---------- Data provided ----------
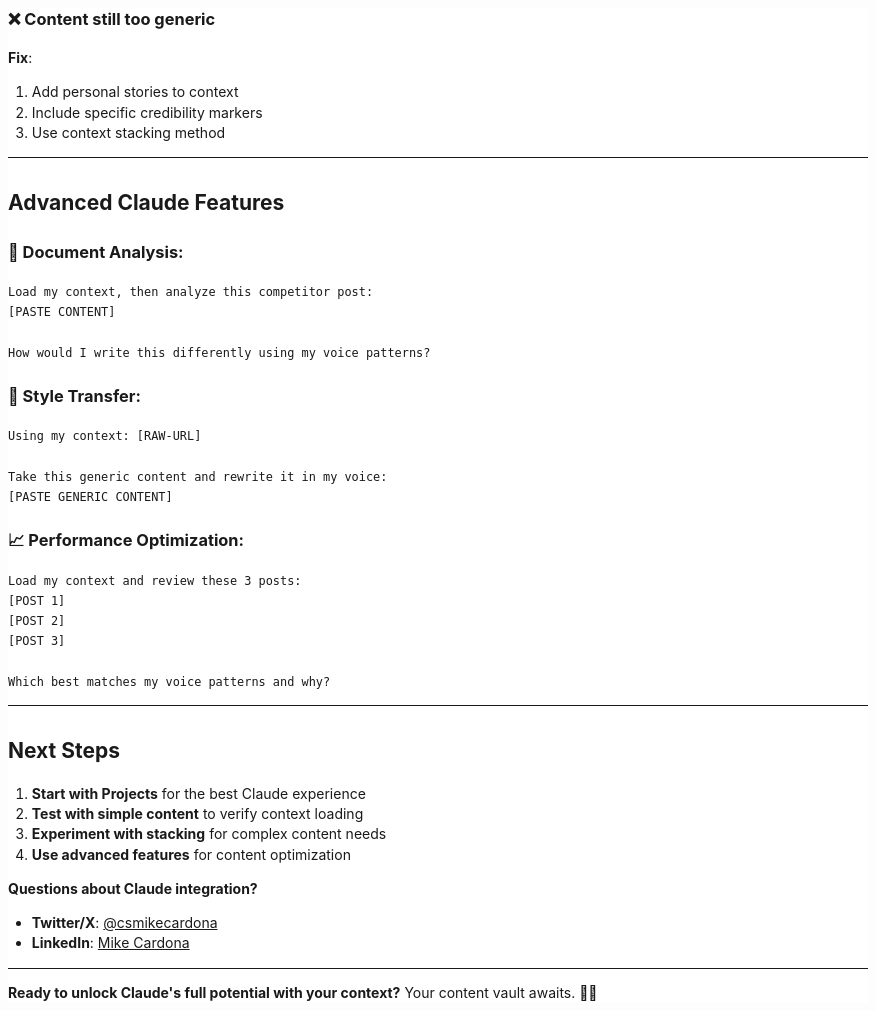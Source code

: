 ### ❌ Content still too generic
**Fix**: 
1. Add personal stories to context
2. Include specific credibility markers
3. Use context stacking method

---

## Advanced Claude Features

### 📝 Document Analysis:
```
Load my context, then analyze this competitor post:
[PASTE CONTENT]

How would I write this differently using my voice patterns?
```

### 🎨 Style Transfer:
```
Using my context: [RAW-URL]

Take this generic content and rewrite it in my voice:
[PASTE GENERIC CONTENT]
```

### 📈 Performance Optimization:
```
Load my context and review these 3 posts:
[POST 1]
[POST 2] 
[POST 3]

Which best matches my voice patterns and why?
```

---

## Next Steps

1. **Start with Projects** for the best Claude experience
2. **Test with simple content** to verify context loading
3. **Experiment with stacking** for complex content needs
4. **Use advanced features** for content optimization

**Questions about Claude integration?**
- **Twitter/X**: [@csmikecardona](https://twitter.com/csmikecardona)
- **LinkedIn**: [Mike Cardona](https://www.linkedin.com/in/mikeacardona/)

---

**Ready to unlock Claude's full potential with your context?** Your content vault awaits. 🧠✨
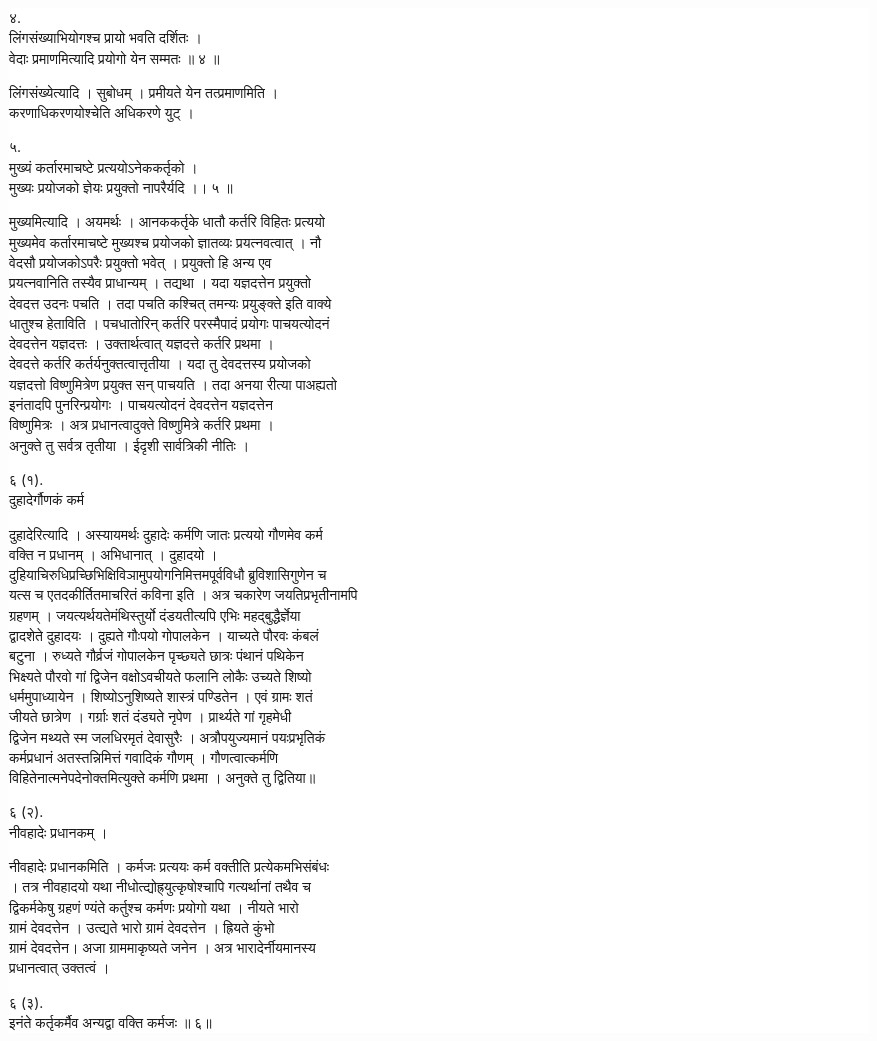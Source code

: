 ४.  
लिंगसंख्याभियोगश्च प्रायो भवति दर्शितः ।  
वेदाः प्रमाणमित्यादि प्रयोगो येन सम्मतः ॥ ४ ॥

लिंगसंख्येत्यादि । सुबोधम् । प्रमीयते येन तत्प्रमाणमिति ।  
करणाधिकरणयोश्चेति अधिकरणे युट् ।

  
५.  
मुख्यं कर्तारमाचष्टे प्रत्ययोऽनेककर्तृको ।  
मुख्यः प्रयोजको ज्ञेयः प्रयुक्तो नापरैर्यदि ।। ५ ॥

मुख्यमित्यादि । अयमर्थः । आनककर्तृके धातौ कर्तरि विहितः प्रत्ययो  
मुख्यमेव कर्तारमाचष्टे मुख्यश्च प्रयोजको ज्ञातव्यः प्रयत्नवत्वात् । नौ  
वेदसौ प्रयोजकोऽपरैः प्रयुक्तो भवेत् । प्रयुक्तो हि अन्य एव  
प्रयत्नवानिति तस्यैव प्राधान्यम् । तद्यथा । यदा यज्ञदत्तेन प्रयुक्तो  
देवदत्त उदनः पचति । तदा पचति कश्चित् तमन्यः प्रयुङ्क्ते इति वाक्ये  
धातुश्च हेताविति । पचधातोरिन् कर्तरि परस्मैपादं प्रयोगः पाचयत्योदनं  
देवदत्तेन यज्ञदत्तः । उक्तार्थत्वात् यज्ञदत्ते कर्तरि प्रथमा ।  
देवदत्ते कर्तरि कर्तर्यनुक्तत्वात्तृतीया । यदा तु देवदत्तस्य प्रयोजको  
यज्ञदत्तो विष्णुमित्रेण प्रयुक्त सन् पाचयति । तदा अनया रीत्या पाअह्यतो  
इनंतादपि पुनरिन्प्रयोगः । पाचयत्योदनं देवदत्तेन यज्ञदत्तेन  
विष्णुमित्रः । अत्र प्रधानत्वादुक्ते विष्णुमित्रे कर्तरि प्रथमा ।  
अनुक्ते तु सर्वत्र तृतीया । ईदृशी सार्वत्रिकी नीतिः ।

  
६ (१).  
दुहादेर्गौणकं कर्म

दुहादेरित्यादि । अस्यायमर्थः दुहादेः कर्मणि जातः प्रत्ययो गौणमेव कर्म  
वक्ति न प्रधानम् । अभिधानात् । दुहादयो ।  
दुहियाचिरुधिप्रच्छिभिक्षिविञामुपयोगनिमित्तमपूर्वविधौ ब्रुविशासिगुणेन च  
यत्स च एतदकीर्तितमाचरितं कविना इति । अत्र चकारेण जयतिप्रभृतीनामपि  
ग्रहणम् । जयत्यर्थयतेमंथिस्तुर्यो दंडयतीत्यपि एभिः महद्बुद्धैर्ज्ञेया  
द्वादशेते दुहादयः । दुह्यते गौःपयो गोपालकेन । याच्यते पौरवः कंबलं  
बटुना । रुध्यते गौर्व्रजं गोपालकेन पृच्छ्यते छात्रः पंथानं पथिकेन  
भिक्ष्यते पौरवो गां द्विजेन वक्षोऽवचीयते फलानि लोकैः उच्यते शिष्यो  
धर्ममुपाध्यायेन । शिष्योऽनुशिष्यते शास्त्रं पण्डितेन । एवं ग्रामः शतं  
जीयते छात्रेण । गर्ग्राः शतं दंड्यते नृपेण । प्रार्थ्यते गां गृहमेधी  
द्विजेन मथ्यते स्म जलधिरमृतं देवासुरैः । अत्रौपयुज्यमानं पयःप्रभृतिकं  
कर्मप्रधानं अतस्तन्निमित्तं गवादिकं गौणम् । गौणत्वात्कर्मणि  
विहितेनात्मनेपदेनोक्तमित्युक्ते कर्मणि प्रथमा । अनुक्ते तु द्वितिया॥

  
६ (२).  
नीवहादेः प्रधानकम् ।

नीवहादेः प्रधानकमिति । कर्मजः प्रत्ययः कर्म वक्तीति प्रत्येकमभिसंबंधः  
। तत्र नीवहादयो यथा नीधोत्द्योह्र्युत्कृषोश्चापि गत्यर्थानां तथैव च  
द्विकर्मकेषु ग्रहणं ण्यंते कर्तुश्च कर्मणः प्रयोगो यथा । नीयते भारो  
ग्रामं देवदत्तेन । उत्द्यते भारो ग्रामं देवदत्तेन । ह्रियते कुंभो  
ग्रामं देवदत्तेन। अजा ग्राममाकृष्यते जनेन । अत्र भारादेर्नीयमानस्य  
प्रधानत्वात् उक्तत्वं ।

  
६ (३).  
इनंते कर्तृकर्मैव अन्यद्वा वक्ति कर्मजः ॥ ६॥
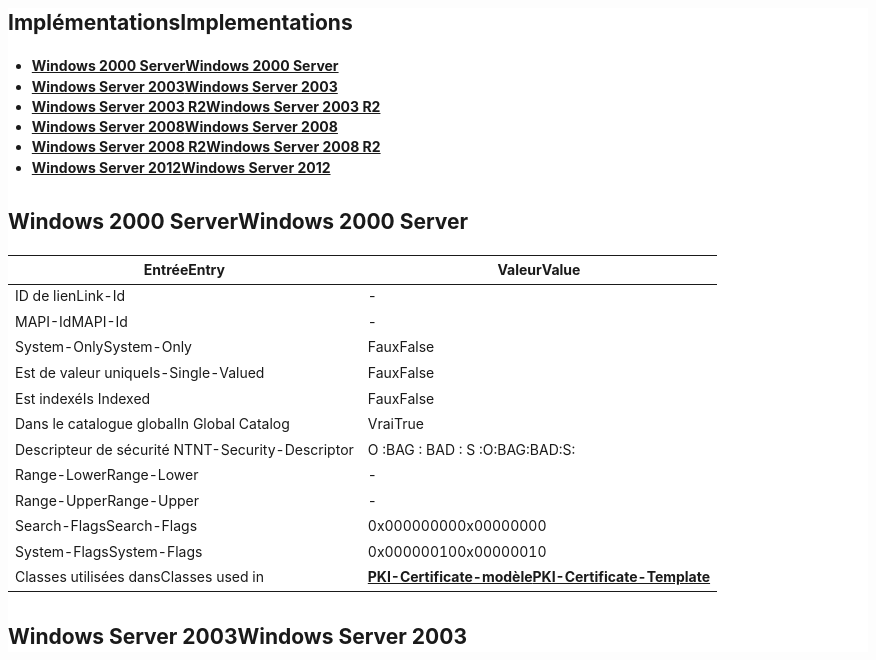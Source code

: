 

## <a name="implementations"></a><span data-ttu-id="b8c8d-122">Implémentations</span><span class="sxs-lookup"><span data-stu-id="b8c8d-122">Implementations</span></span>

-   [<span data-ttu-id="b8c8d-123">**Windows 2000 Server**</span><span class="sxs-lookup"><span data-stu-id="b8c8d-123">**Windows 2000 Server**</span></span>](#windows-2000-server)
-   [<span data-ttu-id="b8c8d-124">**Windows Server 2003**</span><span class="sxs-lookup"><span data-stu-id="b8c8d-124">**Windows Server 2003**</span></span>](#windows-server-2003)
-   [<span data-ttu-id="b8c8d-125">**Windows Server 2003 R2**</span><span class="sxs-lookup"><span data-stu-id="b8c8d-125">**Windows Server 2003 R2**</span></span>](#windows-server-2003-r2)
-   [<span data-ttu-id="b8c8d-126">**Windows Server 2008**</span><span class="sxs-lookup"><span data-stu-id="b8c8d-126">**Windows Server 2008**</span></span>](#windows-server-2008)
-   [<span data-ttu-id="b8c8d-127">**Windows Server 2008 R2**</span><span class="sxs-lookup"><span data-stu-id="b8c8d-127">**Windows Server 2008 R2**</span></span>](#windows-server-2008-r2)
-   [<span data-ttu-id="b8c8d-128">**Windows Server 2012**</span><span class="sxs-lookup"><span data-stu-id="b8c8d-128">**Windows Server 2012**</span></span>](#windows-server-2012)

## <a name="windows-2000-server"></a><span data-ttu-id="b8c8d-129">Windows 2000 Server</span><span class="sxs-lookup"><span data-stu-id="b8c8d-129">Windows 2000 Server</span></span>



| <span data-ttu-id="b8c8d-130">Entrée</span><span class="sxs-lookup"><span data-stu-id="b8c8d-130">Entry</span></span> | <span data-ttu-id="b8c8d-131">Valeur</span><span class="sxs-lookup"><span data-stu-id="b8c8d-131">Value</span></span> |
|------------------------|-------------------------------------------------------------------------|
| <span data-ttu-id="b8c8d-132">ID de lien</span><span class="sxs-lookup"><span data-stu-id="b8c8d-132">Link-Id</span></span>                | \-                                                                      |
| <span data-ttu-id="b8c8d-133">MAPI-Id</span><span class="sxs-lookup"><span data-stu-id="b8c8d-133">MAPI-Id</span></span>                | \-                                                                      |
| <span data-ttu-id="b8c8d-134">System-Only</span><span class="sxs-lookup"><span data-stu-id="b8c8d-134">System-Only</span></span>            | <span data-ttu-id="b8c8d-135">Faux</span><span class="sxs-lookup"><span data-stu-id="b8c8d-135">False</span></span>                                                                   |
| <span data-ttu-id="b8c8d-136">Est de valeur unique</span><span class="sxs-lookup"><span data-stu-id="b8c8d-136">Is-Single-Valued</span></span>       | <span data-ttu-id="b8c8d-137">Faux</span><span class="sxs-lookup"><span data-stu-id="b8c8d-137">False</span></span>                                                                   |
| <span data-ttu-id="b8c8d-138">Est indexé</span><span class="sxs-lookup"><span data-stu-id="b8c8d-138">Is Indexed</span></span>             | <span data-ttu-id="b8c8d-139">Faux</span><span class="sxs-lookup"><span data-stu-id="b8c8d-139">False</span></span>                                                                   |
| <span data-ttu-id="b8c8d-140">Dans le catalogue global</span><span class="sxs-lookup"><span data-stu-id="b8c8d-140">In Global Catalog</span></span>      | <span data-ttu-id="b8c8d-141">Vrai</span><span class="sxs-lookup"><span data-stu-id="b8c8d-141">True</span></span>                                                                    |
| <span data-ttu-id="b8c8d-142">Descripteur de sécurité NT</span><span class="sxs-lookup"><span data-stu-id="b8c8d-142">NT-Security-Descriptor</span></span> | <span data-ttu-id="b8c8d-143">O :BAG : BAD : S :</span><span class="sxs-lookup"><span data-stu-id="b8c8d-143">O:BAG:BAD:S:</span></span>                                                            |
| <span data-ttu-id="b8c8d-144">Range-Lower</span><span class="sxs-lookup"><span data-stu-id="b8c8d-144">Range-Lower</span></span>            | \-                                                                      |
| <span data-ttu-id="b8c8d-145">Range-Upper</span><span class="sxs-lookup"><span data-stu-id="b8c8d-145">Range-Upper</span></span>            | \-                                                                      |
| <span data-ttu-id="b8c8d-146">Search-Flags</span><span class="sxs-lookup"><span data-stu-id="b8c8d-146">Search-Flags</span></span>           | <span data-ttu-id="b8c8d-147">0x00000000</span><span class="sxs-lookup"><span data-stu-id="b8c8d-147">0x00000000</span></span>                                                              |
| <span data-ttu-id="b8c8d-148">System-Flags</span><span class="sxs-lookup"><span data-stu-id="b8c8d-148">System-Flags</span></span>           | <span data-ttu-id="b8c8d-149">0x00000010</span><span class="sxs-lookup"><span data-stu-id="b8c8d-149">0x00000010</span></span>                                                              |
| <span data-ttu-id="b8c8d-150">Classes utilisées dans</span><span class="sxs-lookup"><span data-stu-id="b8c8d-150">Classes used in</span></span>        | [<span data-ttu-id="b8c8d-151">**PKI-Certificate-modèle**</span><span class="sxs-lookup"><span data-stu-id="b8c8d-151">**PKI-Certificate-Template**</span></span>](c-pkicertificatetemplate.md)<br/> |



## <a name="windows-server-2003"></a><span data-ttu-id="b8c8d-152">Windows Server 2003</span><span class="sxs-lookup"><span data-stu-id="b8c8d-152">Windows Server 2003</span></span>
----------
§ Your instructions
Respond with one number, namely the count of lines in the entries above that hold the word "server".

§ Your response
8